YOUR INSTRUCTIONS: Scan the data for "Difference" and copy each matching line.
★ ★ ★ ★ ★
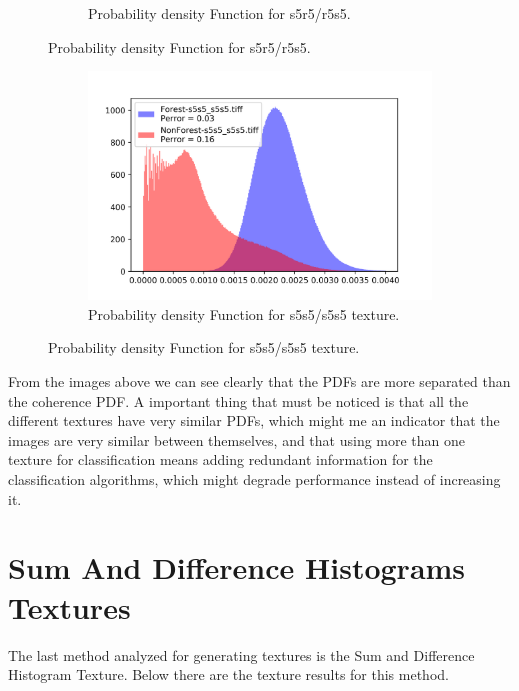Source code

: \begin{figure}[H]
\begin{subfigure}[b]{0.4\linewidth}
     \caption{Probability density Function for s5r5/r5s5.}
  \end{subfigure}
\end{figure}

\newpage
\begin{figure}[H]
  \centering
  \begin{subfigure}[b]{0.4\linewidth}
    \includegraphics[width=\linewidth]{Chapter4/laws_textures/s5s5_s5s5.png}
     \caption{Probability density Function for s5s5/s5s5 texture.}
  \end{subfigure}
\end{figure}




From the images above we can see clearly that the PDFs are more separated than the coherence PDF. A important thing that must be noticed is that all the different textures have very similar PDFs, which might me an indicator that the images are very similar between themselves, and that using more than one texture for classification means adding redundant information for the classification algorithms, which might degrade performance instead of increasing it.

\section{Sum And Difference Histograms Textures}
\label{sec:sum_and_diff_hist_textures}
The last method analyzed for generating textures is the Sum and Difference Histogram Texture. Below there are the texture results for this method.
★ ★ ★ ★ ★
ANSWER BOX:
\section{Sum And Difference Histograms Textures}
The last method analyzed for generating textures is the Sum and Difference Histogram Texture. Below there are the texture results for this method.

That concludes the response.